It may seem that an athlete with three major victories and a world ranking of No.1 would be considered ‘on the rise’ and not ‘there.’ But when you rewind to WGC Bridgestone 2007, it is apparent there is still room for him to rise.
WGC Bridgestone from 2007: a dominant Tiger Woods. The large crowds followed him around the course. Aerial shots showed large portions of the course nearly empty and a massive crowd around Tiger’s putting green. Several stewards tagged along with Tiger taking cell phones if necessary and signaling to the crowd when they were to be quite and when they could cheer… And when they could cheer, they did cheer; wildly. Tiger blasted past Formula legend Michael Schumacher’s annual earnings record for an athlete. Pushing that number form $84 million to over $100 million. No athlete has a career earnings greater than Tiger… In any sport. And there still exist many, many casual golf fans who only tune in if Tiger is in contention.
Now, Mcilroy joins Tiger and Jack Nichlaus as the only golfers to have three major championship victories by the time they were 25. The newscasters are starting to say ‘Tiger and Rory,’ ‘Rory and Tiger.’ They are both Nike athletes, and the shoemaker has realized that they are becoming the two biggest names in golf, running commercial campaigns starring both.

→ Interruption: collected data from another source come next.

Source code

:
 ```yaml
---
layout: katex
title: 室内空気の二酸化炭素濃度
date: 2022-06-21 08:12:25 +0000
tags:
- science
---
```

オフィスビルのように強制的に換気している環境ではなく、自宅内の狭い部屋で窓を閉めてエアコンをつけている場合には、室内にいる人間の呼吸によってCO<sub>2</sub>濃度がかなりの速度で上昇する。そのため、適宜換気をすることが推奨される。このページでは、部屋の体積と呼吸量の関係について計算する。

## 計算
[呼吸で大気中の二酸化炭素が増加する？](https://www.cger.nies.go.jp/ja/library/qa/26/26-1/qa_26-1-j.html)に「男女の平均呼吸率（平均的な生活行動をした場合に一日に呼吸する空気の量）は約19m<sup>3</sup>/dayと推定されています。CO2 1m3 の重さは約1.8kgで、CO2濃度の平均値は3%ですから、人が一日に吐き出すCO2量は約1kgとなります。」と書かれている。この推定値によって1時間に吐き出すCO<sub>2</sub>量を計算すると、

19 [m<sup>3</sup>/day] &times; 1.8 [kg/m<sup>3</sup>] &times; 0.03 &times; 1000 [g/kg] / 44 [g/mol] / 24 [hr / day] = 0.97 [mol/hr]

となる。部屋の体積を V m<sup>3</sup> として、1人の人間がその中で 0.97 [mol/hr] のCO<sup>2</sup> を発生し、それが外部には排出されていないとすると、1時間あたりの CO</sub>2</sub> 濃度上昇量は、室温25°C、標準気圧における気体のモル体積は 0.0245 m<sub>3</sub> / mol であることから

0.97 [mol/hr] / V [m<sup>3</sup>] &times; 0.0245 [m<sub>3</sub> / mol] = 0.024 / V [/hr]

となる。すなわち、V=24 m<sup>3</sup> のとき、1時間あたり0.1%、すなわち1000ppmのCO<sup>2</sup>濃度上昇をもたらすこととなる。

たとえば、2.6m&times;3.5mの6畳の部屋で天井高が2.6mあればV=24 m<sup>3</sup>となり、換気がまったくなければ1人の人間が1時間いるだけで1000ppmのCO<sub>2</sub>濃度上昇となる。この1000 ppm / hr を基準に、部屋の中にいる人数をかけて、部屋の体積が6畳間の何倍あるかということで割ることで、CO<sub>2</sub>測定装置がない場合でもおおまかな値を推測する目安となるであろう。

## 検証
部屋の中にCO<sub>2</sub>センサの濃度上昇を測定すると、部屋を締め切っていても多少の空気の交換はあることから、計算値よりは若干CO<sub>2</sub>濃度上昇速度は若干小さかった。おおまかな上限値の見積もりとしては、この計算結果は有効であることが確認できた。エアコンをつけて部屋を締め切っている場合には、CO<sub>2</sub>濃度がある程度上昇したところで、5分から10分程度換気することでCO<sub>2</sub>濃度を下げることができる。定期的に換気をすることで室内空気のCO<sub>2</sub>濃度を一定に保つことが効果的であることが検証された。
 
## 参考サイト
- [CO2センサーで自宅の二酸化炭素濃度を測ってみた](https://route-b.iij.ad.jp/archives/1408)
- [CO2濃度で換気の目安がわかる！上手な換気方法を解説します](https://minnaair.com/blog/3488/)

And now with Tiger’s fortunes seemingly to deteriorate at a consistency and seriousness that suggests we may never see him at his beast again, can Rory take over? There may never be another Tiger, but can Rory bring the casual fans back, and put the big corporate dollars front and center? That remains to be seen but with his 2014 Bridgestone victory Rory Mcilroy is certainly and athlete on the rise.